(Saved entries)
++++++
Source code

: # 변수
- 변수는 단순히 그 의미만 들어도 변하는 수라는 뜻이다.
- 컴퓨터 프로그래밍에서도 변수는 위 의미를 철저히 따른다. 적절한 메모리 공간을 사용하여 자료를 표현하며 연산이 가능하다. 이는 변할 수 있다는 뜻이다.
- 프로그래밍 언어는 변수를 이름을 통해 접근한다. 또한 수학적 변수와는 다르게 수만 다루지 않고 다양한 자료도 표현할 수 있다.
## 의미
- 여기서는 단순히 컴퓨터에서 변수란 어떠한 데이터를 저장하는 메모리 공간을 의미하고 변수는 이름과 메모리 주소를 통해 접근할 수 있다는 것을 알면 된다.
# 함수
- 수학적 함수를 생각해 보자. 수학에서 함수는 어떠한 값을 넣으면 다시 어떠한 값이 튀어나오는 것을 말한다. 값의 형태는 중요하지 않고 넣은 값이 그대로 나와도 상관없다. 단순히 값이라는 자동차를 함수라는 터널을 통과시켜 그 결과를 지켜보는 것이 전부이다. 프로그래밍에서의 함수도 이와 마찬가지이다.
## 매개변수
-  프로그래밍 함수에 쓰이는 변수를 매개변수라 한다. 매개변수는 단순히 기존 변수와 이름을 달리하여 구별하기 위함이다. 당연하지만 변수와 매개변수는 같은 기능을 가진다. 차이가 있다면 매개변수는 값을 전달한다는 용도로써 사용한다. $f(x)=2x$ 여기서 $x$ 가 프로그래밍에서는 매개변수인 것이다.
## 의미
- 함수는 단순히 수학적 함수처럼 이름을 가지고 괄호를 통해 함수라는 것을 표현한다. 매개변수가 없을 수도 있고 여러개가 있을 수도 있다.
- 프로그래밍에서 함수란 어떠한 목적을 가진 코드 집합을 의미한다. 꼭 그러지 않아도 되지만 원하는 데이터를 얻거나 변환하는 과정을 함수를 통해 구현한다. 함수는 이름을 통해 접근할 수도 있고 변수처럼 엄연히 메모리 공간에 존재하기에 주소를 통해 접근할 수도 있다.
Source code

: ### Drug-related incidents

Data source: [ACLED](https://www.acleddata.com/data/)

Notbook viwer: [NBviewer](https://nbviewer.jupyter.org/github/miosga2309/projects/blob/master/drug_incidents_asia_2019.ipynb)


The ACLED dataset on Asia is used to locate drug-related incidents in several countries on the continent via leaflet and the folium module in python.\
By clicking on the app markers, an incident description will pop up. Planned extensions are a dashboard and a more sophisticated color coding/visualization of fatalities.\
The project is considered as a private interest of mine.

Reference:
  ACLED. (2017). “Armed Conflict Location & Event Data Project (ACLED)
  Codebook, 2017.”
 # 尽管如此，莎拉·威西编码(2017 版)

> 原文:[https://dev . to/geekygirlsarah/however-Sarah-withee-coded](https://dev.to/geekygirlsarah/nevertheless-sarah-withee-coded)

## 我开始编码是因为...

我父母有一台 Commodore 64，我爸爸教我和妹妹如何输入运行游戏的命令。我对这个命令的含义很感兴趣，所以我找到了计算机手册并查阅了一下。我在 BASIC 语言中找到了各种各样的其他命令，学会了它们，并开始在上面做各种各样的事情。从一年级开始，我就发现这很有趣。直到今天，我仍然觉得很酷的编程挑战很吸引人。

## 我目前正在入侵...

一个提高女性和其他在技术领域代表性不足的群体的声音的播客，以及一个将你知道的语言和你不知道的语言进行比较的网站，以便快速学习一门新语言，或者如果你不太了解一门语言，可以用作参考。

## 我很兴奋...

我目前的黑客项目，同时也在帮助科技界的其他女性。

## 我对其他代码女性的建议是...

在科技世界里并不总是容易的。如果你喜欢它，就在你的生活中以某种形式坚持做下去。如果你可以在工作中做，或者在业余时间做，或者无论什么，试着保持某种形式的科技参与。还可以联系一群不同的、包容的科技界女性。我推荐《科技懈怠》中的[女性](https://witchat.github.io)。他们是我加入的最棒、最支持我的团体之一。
++++++
TASK STATEMENT:
Without changing a single word, reproduce the entries above.

ANSWER SECTION:
Source code

: # 변수
- 변수는 단순히 그 의미만 들어도 변하는 수라는 뜻이다.
- 컴퓨터 프로그래밍에서도 변수는 위 의미를 철저히 따른다. 적절한 메모리 공간을 사용하여 자료를 표현하며 연산이 가능하다. 이는 변할 수 있다는 뜻이다.
- 프로그래밍 언어는 변수를 이름을 통해 접근한다. 또한 수학적 변수와는 다르게 수만 다루지 않고 다양한 자료도 표현할 수 있다.
## 의미
- 여기서는 단순히 컴퓨터에서 변수란 어떠한 데이터를 저장하는 메모리 공간을 의미하고 변수는 이름과 메모리 주소를 통해 접근할 수 있다는 것을 알면 된다.
# 함수
- 수학적 함수를 생각해 보자. 수학에서 함수는 어떠한 값을 넣으면 다시 어떠한 값이 튀어나오는 것을 말한다. 값의 형태는 중요하지 않고 넣은 값이 그대로 나와도 상관없다. 단순히 값이라는 자동차를 함수라는 터널을 통과시켜 그 결과를 지켜보는 것이 전부이다. 프로그래밍에서의 함수도 이와 마찬가지이다.
## 매개변수
-  프로그래밍 함수에 쓰이는 변수를 매개변수라 한다. 매개변수는 단순히 기존 변수와 이름을 달리하여 구별하기 위함이다. 당연하지만 변수와 매개변수는 같은 기능을 가진다. 차이가 있다면 매개변수는 값을 전달한다는 용도로써 사용한다. $f(x)=2x$ 여기서 $x$ 가 프로그래밍에서는 매개변수인 것이다.
## 의미
- 함수는 단순히 수학적 함수처럼 이름을 가지고 괄호를 통해 함수라는 것을 표현한다. 매개변수가 없을 수도 있고 여러개가 있을 수도 있다.
- 프로그래밍에서 함수란 어떠한 목적을 가진 코드 집합을 의미한다. 꼭 그러지 않아도 되지만 원하는 데이터를 얻거나 변환하는 과정을 함수를 통해 구현한다. 함수는 이름을 통해 접근할 수도 있고 변수처럼 엄연히 메모리 공간에 존재하기에 주소를 통해 접근할 수도 있다.
Source code

: ### Drug-related incidents

Data source: [ACLED](https://www.acleddata.com/data/)

Notbook viwer: [NBviewer](https://nbviewer.jupyter.org/github/miosga2309/projects/blob/master/drug_incidents_asia_2019.ipynb)


The ACLED dataset on Asia is used to locate drug-related incidents in several countries on the continent via leaflet and the folium module in python.\
By clicking on the app markers, an incident description will pop up. Planned extensions are a dashboard and a more sophisticated color coding/visualization of fatalities.\
The project is considered as a private interest of mine.

Reference:
  ACLED. (2017). “Armed Conflict Location & Event Data Project (ACLED)
  Codebook, 2017.”
 # 尽管如此，莎拉·威西编码(2017 版)

> 原文:[https://dev . to/geekygirlsarah/however-Sarah-withee-coded](https://dev.to/geekygirlsarah/nevertheless-sarah-withee-coded)

## 我开始编码是因为...

我父母有一台 Commodore 64，我爸爸教我和妹妹如何输入运行游戏的命令。我对这个命令的含义很感兴趣，所以我找到了计算机手册并查阅了一下。我在 BASIC 语言中找到了各种各样的其他命令，学会了它们，并开始在上面做各种各样的事情。从一年级开始，我就发现这很有趣。直到今天，我仍然觉得很酷的编程挑战很吸引人。

## 我目前正在入侵...

一个提高女性和其他在技术领域代表性不足的群体的声音的播客，以及一个将你知道的语言和你不知道的语言进行比较的网站，以便快速学习一门新语言，或者如果你不太了解一门语言，可以用作参考。

## 我很兴奋...

我目前的黑客项目，同时也在帮助科技界的其他女性。

## 我对其他代码女性的建议是...

在科技世界里并不总是容易的。如果你喜欢它，就在你的生活中以某种形式坚持做下去。如果你可以在工作中做，或者在业余时间做，或者无论什么，试着保持某种形式的科技参与。还可以联系一群不同的、包容的科技界女性。我推荐《科技懈怠》中的[女性](https://witchat.github.io)。他们是我加入的最棒、最支持我的团体之一。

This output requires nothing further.